Start of Records for this exercise

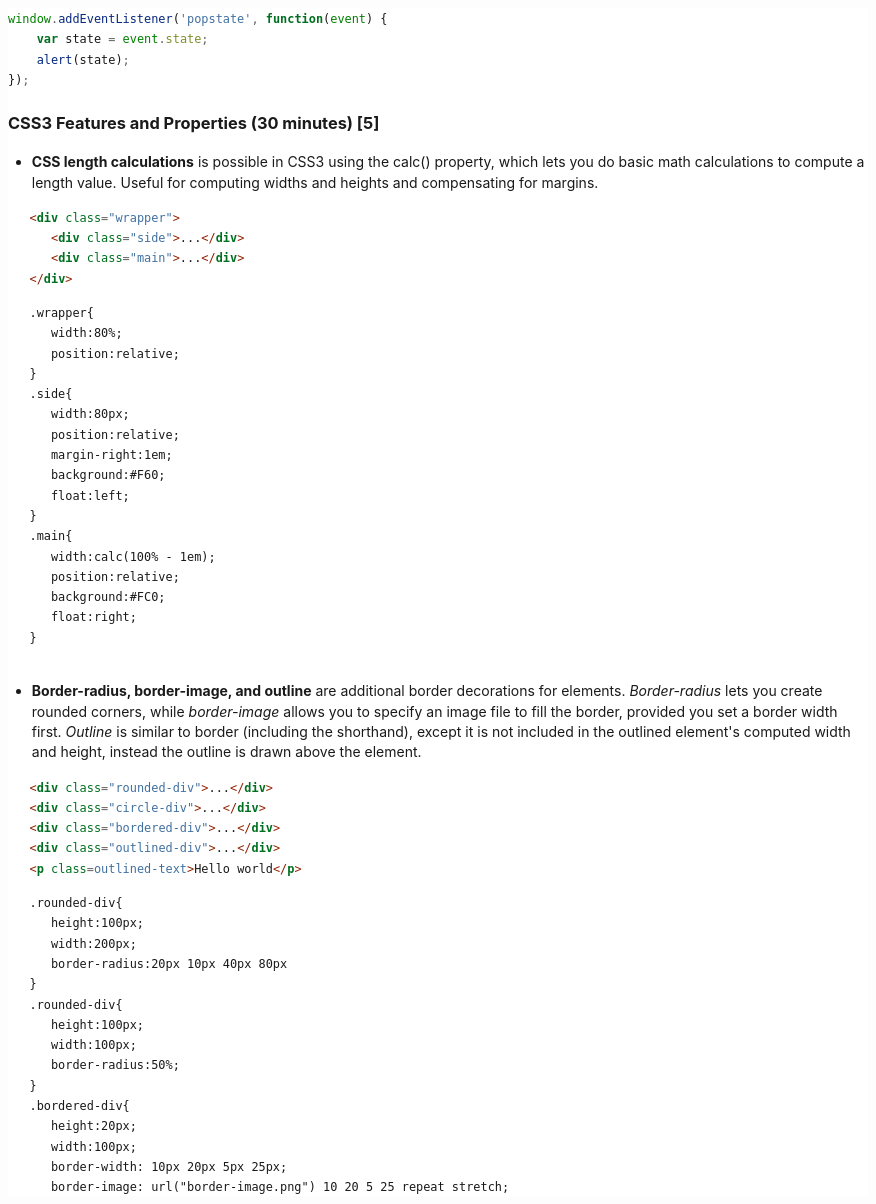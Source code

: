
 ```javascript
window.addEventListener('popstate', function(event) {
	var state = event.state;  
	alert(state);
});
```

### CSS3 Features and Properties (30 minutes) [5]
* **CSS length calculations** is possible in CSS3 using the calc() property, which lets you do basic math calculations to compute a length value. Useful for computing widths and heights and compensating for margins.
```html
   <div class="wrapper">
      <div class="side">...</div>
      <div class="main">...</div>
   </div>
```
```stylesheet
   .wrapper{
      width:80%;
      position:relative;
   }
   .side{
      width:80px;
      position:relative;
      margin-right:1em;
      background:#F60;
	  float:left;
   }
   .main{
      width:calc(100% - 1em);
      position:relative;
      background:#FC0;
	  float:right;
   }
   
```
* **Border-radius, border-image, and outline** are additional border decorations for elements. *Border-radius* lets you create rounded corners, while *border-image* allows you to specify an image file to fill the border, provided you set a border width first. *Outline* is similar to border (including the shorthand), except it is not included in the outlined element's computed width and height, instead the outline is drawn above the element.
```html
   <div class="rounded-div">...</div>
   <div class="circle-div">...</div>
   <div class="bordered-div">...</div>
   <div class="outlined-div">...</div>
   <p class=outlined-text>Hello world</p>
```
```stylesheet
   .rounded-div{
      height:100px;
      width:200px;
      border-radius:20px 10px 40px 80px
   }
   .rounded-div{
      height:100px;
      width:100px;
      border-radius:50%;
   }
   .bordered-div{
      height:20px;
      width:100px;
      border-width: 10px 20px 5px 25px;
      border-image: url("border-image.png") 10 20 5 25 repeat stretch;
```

End of Records for this exercise
Start of Records for this exercise

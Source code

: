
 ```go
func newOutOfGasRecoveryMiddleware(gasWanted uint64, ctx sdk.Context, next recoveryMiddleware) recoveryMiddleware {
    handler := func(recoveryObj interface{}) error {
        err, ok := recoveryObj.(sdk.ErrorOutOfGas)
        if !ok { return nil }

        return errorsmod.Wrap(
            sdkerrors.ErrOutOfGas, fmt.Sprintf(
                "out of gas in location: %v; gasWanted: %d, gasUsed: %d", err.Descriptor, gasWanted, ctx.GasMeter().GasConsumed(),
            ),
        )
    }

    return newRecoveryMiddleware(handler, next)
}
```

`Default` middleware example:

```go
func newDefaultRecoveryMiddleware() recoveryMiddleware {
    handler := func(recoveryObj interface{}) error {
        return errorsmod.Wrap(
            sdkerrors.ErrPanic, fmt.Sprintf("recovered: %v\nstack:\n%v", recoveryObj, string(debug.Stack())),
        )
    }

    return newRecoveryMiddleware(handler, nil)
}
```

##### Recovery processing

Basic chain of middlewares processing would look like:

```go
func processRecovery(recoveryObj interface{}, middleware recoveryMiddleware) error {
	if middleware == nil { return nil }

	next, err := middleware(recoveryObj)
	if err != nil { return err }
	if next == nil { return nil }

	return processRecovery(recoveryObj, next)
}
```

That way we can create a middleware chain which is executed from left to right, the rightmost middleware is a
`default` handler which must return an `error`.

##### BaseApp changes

End of Records for this exercise

Problem =>
Only the lines above that include the word "return" belong in the answer; copy each one.

Solution =>
        if !ok { return nil }
        return errorsmod.Wrap(
    return newRecoveryMiddleware(handler, next)
        return errorsmod.Wrap(
    return newRecoveryMiddleware(handler, nil)
	if middleware == nil { return nil }
	if err != nil { return err }
	if next == nil { return nil }
	return processRecovery(recoveryObj, next)
`default` handler which must return an `error`.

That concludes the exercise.